The Creative Suite comes on four CD-ROMs. The installation is something Adobe really got right from the first. The installer, once started, sucks up all the files off the CDs, writes them, confgures them, and moves on. Once one CD is complete, it is ejected automatically, waits patiently for me to insert the next, and takes up the next batch.
It does, however take a bit more than 20 minutes. Sure, you have those pretty teasers the installer puts up because, since you are a designer you are quite easily distracted by bright shinies. Aw, heck, anything good is worth waiting for.
And the teasers are pretty.
I get CS2 installed and fire up the Bridge...ahh, let me tell you about the bridge. If you've used PhotoshopCS you know about the file browser they debuted with the first Creative Suite. It's a lovely thing. You have great thumbnails, the ability to rate files, and access to more metadata than anyone actually needs. You take the PhotoshopCS file browser, give it one of those Tony Little excercise machines, amp it up on performance enhancing drugs (the pro designer leagues still do not, as far as I know, do random UAs) and you have Adobe BridgeCS2.
If you have Bridge you have a ton of tasty stuff. You can save open file collections, so that you can open a handful of open files at a single click. You can navigate the disk. You can have your favorite RSS feeds to hand (doesn't matter where they come from). Bridge rawks.
There are other features in the Suite that are worth mentioning. Photoshop CS2 brings us the Vanishing Point, automatically giving perspective. Snippets in InDesign promise to make collaboration a hell of a lot less trouble.

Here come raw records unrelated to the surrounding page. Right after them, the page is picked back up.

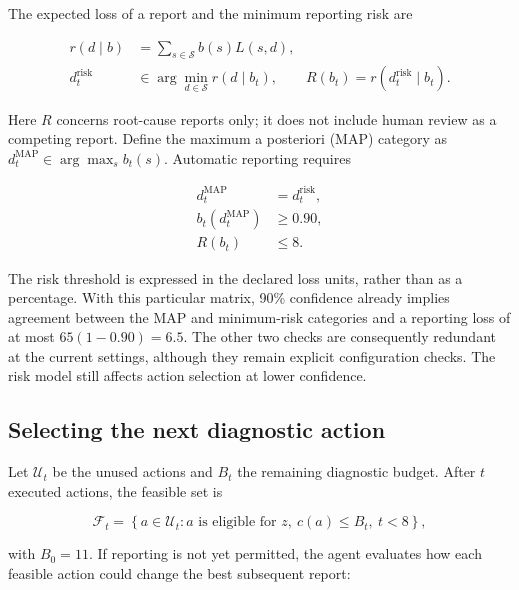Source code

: \documentclass{article}
\begin{document}
The expected loss of a report and the minimum reporting risk are

\begin{align}
r(d\mid b)&=\sum_{s\in\mathcal{S}}b(s)L(s,d),
\label{eq:agent_report_loss}\\
d_t^{\mathrm{risk}}&\in\arg\min_{d\in\mathcal{S}}r(d\mid b_t),
\qquad
R(b_t)=r(d_t^{\mathrm{risk}}\mid b_t).
\label{eq:agent_bayes_risk}
\end{align}

Here $R$ concerns root-cause reports only; it does not include human review
as a competing report. Define the maximum a posteriori (MAP) category as
$d_t^{\mathrm{MAP}}\in\arg\max_s b_t(s)$. Automatic reporting requires

\begin{equation}
\begin{aligned}
d_t^{\mathrm{MAP}}&=d_t^{\mathrm{risk}},\\
b_t(d_t^{\mathrm{MAP}})&\geq 0.90,\\
R(b_t)&\leq 8.
\end{aligned}
\label{eq:agent_reporting_gate}
\end{equation}

The risk threshold is expressed in the declared loss units, rather than as
a percentage. With this particular matrix, 90\% confidence already implies
agreement between the MAP and minimum-risk categories and a reporting loss
of at most $65(1-0.90)=6.5$. The other two checks are consequently redundant
at the current settings, although they remain explicit configuration
checks. The risk model still affects action selection at lower confidence.

\subsection{Selecting the next diagnostic action}

Let $\mathcal{U}_t$ be the unused actions and $B_t$ the remaining diagnostic
budget. After $t$ executed actions, the feasible set is

\begin{equation}
\mathcal{F}_t=
\left\{a\in\mathcal{U}_t:
a\text{ is eligible for }z,\ c(a)\leq B_t,\ t<8\right\},
\label{eq:agent_feasible_actions}
\end{equation}

with $B_0=11$. If reporting is not yet permitted, the agent evaluates how
each feasible action could change the best subsequent report:
\end{document}

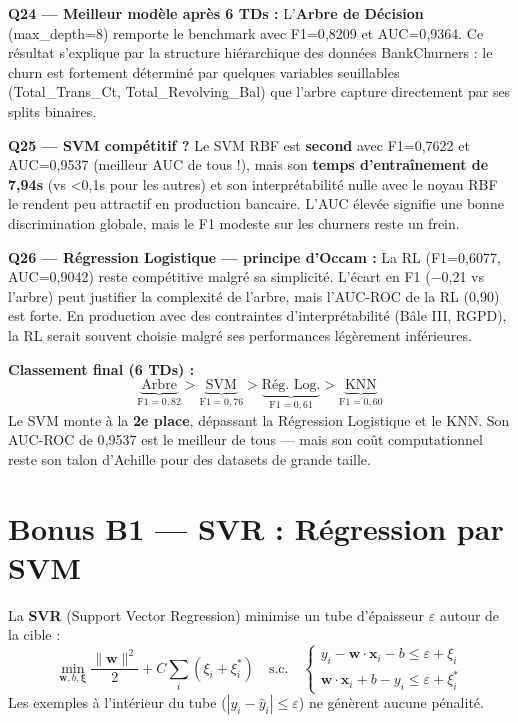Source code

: \documentclass[12pt,a4paper]{article}
\begin{document}
\begin{reponsebox}
\textbf{Q24 — Meilleur modèle après 6 TDs :}
L'\textbf{Arbre de Décision} (max\_depth=8) remporte le benchmark avec F1=0{,}8209 et AUC=0{,}9364. Ce résultat s'explique par la structure hiérarchique des données BankChurners : le churn est fortement déterminé par quelques variables seuillables (Total\_Trans\_Ct, Total\_Revolving\_Bal) que l'arbre capture directement par ses splits binaires.

\textbf{Q25 — SVM compétitif ?}
Le SVM RBF est \textbf{second} avec F1=0{,}7622 et AUC=0{,}9537 (meilleur AUC de tous !), mais son \textbf{temps d'entraînement de 7{,}94s} (vs <0{,}1s pour les autres) et son interprétabilité nulle avec le noyau RBF le rendent peu attractif en production bancaire. L'AUC élevée signifie une bonne discrimination globale, mais le F1 modeste sur les churners reste un frein.

\textbf{Q26 — Régression Logistique — principe d'Occam :}
La RL (F1=0{,}6077, AUC=0{,}9042) reste compétitive malgré sa simplicité. L'écart en F1 (−0{,}21 vs l'arbre) peut justifier la complexité de l'arbre, mais l'AUC-ROC de la RL (0{,}90) est forte. En production avec des contraintes d'interprétabilité (Bâle III, RGPD), la RL serait souvent choisie malgré ses performances légèrement inférieures.
\end{reponsebox}

\begin{observbox}
\textbf{Classement final (6 TDs) :}
\[
\underbrace{\text{Arbre}}_{\text{F1}=0{,}82} > \underbrace{\text{SVM}}_{\text{F1}=0{,}76} > \underbrace{\text{Rég. Log.}}_{\text{F1}=0{,}61} > \underbrace{\text{KNN}}_{\text{F1}=0{,}60}
\]
Le SVM monte à la \textbf{2e place}, dépassant la Régression Logistique et le KNN. Son AUC-ROC de 0{,}9537 est le meilleur de tous — mais son coût computationnel reste son talon d'Achille pour des datasets de grande taille.
\end{observbox}

\section{Bonus B1 — SVR : Régression par SVM}

\begin{theorbox}
La \textbf{SVR} (Support Vector Regression) minimise un tube d'épaisseur $\varepsilon$ autour de la cible :
\[
\min_{\mathbf{w},b,\bm{\xi}} \frac{\|\mathbf{w}\|^2}{2} + C\sum_i(\xi_i + \xi_i^*)
\quad \text{s.c.} \quad
\begin{cases}
y_i - \mathbf{w}\cdot\mathbf{x}_i - b \leq \varepsilon + \xi_i \\
\mathbf{w}\cdot\mathbf{x}_i + b - y_i \leq \varepsilon + \xi_i^*
\end{cases}
\]
Les exemples à l'intérieur du tube ($|y_i - \hat{y}_i| \leq \varepsilon$) ne génèrent aucune pénalité.
\end{theorbox}
\end{document}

Illustrator gives us Live Trace and Live Paint, which do almost everything in rendering a drawing in vector but moving the mouse. There's more. I've not gotten to everything yet.
Now, after installation the next thing to do is update. There are updates out for the CS2 already. I set to downloading. 22MB. Huge, but will finish while I'm still young. For some reason I get confused, though and reinstall the first Bridge update over one that's already there. Then I go to start Bridge and....
Bounce, bounce, bounce (in the dock), bounce, bounce, bounce....
It doesn't stop bouncing, and the Bridge doesn't launch. Neither do the other CS2 apps. A forlorn uninstall and reinstall don't cure the problem. Then its off to the Spice Mines of Portland for 10 hours more-than-vaguely-unsatisfying work.
And I stew on it.
Back in the morning. CS2 uninstall...and trash the prefs files. Reinstall. CS fires up. Life Crisis over. Go to reinstall the updates and patches, and this time, am more careful about what it is I'm doing.
I'm looking forward to doing a lot of great designing with CS2. If you don't have it, you must get it. And once you use it, you'll see why Quark has to really pull one out with XPress 7 if they hope to remain #1.